▶ **Task details**:
Search the data below for "still"; list each line that holds it.

▶ **Data supplied**:
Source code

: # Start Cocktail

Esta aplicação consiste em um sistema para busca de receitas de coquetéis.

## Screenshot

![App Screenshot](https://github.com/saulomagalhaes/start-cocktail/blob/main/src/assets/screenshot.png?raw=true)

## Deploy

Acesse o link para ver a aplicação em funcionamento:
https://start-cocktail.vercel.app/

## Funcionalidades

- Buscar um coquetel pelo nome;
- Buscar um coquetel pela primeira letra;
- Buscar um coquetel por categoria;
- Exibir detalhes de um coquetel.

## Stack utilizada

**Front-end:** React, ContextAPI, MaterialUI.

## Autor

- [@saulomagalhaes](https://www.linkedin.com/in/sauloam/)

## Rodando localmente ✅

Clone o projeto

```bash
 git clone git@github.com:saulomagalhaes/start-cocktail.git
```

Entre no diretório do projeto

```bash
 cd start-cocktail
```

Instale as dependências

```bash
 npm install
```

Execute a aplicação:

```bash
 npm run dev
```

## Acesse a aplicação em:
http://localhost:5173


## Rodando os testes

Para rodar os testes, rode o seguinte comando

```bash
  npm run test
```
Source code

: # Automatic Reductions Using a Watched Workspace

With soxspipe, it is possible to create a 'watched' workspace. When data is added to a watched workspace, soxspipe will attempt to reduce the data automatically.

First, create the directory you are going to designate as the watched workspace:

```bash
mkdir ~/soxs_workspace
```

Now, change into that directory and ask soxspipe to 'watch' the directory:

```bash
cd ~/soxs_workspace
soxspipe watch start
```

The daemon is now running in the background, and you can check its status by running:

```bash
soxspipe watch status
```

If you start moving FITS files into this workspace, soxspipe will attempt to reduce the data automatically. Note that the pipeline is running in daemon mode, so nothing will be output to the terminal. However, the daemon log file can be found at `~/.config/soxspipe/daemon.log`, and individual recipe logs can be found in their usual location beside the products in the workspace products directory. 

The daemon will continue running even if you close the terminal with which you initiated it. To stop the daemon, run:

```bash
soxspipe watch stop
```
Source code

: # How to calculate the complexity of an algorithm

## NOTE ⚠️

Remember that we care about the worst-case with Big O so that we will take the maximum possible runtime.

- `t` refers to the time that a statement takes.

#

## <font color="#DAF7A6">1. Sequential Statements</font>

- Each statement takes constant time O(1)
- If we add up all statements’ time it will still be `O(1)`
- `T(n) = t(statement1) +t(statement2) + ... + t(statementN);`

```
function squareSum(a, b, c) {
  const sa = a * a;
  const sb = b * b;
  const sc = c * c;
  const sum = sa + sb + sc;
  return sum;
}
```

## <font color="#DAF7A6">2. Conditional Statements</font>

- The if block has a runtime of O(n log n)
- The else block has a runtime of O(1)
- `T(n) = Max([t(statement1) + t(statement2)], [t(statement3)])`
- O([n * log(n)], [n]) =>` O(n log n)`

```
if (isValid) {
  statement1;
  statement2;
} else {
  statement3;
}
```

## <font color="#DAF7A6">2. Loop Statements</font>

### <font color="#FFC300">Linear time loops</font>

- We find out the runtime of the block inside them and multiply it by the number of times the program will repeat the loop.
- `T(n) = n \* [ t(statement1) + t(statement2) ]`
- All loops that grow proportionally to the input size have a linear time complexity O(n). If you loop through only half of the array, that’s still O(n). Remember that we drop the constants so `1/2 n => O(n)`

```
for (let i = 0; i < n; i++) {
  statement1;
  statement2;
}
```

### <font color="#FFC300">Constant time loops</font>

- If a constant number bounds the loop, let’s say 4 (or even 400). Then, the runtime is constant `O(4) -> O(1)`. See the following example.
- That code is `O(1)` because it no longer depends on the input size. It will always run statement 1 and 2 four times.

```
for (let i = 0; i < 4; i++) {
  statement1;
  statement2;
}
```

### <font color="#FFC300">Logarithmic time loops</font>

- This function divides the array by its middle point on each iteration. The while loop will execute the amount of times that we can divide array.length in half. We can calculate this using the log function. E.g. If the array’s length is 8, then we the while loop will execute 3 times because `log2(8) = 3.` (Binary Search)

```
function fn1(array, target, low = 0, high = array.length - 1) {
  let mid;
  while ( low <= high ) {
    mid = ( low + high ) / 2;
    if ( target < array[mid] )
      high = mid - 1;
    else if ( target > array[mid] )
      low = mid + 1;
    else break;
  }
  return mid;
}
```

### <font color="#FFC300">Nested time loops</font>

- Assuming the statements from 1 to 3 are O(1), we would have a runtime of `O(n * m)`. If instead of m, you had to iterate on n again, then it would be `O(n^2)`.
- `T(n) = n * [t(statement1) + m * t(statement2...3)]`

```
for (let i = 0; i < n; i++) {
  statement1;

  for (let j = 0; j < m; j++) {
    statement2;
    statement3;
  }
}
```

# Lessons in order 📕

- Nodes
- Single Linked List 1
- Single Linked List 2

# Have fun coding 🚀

▶ **Exercise response**:
- If we add up all statements’ time it will still be `O(1)`
- All loops that grow proportionally to the input size have a linear time complexity O(n). If you loop through only half of the array, that’s still O(n). Remember that we drop the constants so `1/2 n => O(n)`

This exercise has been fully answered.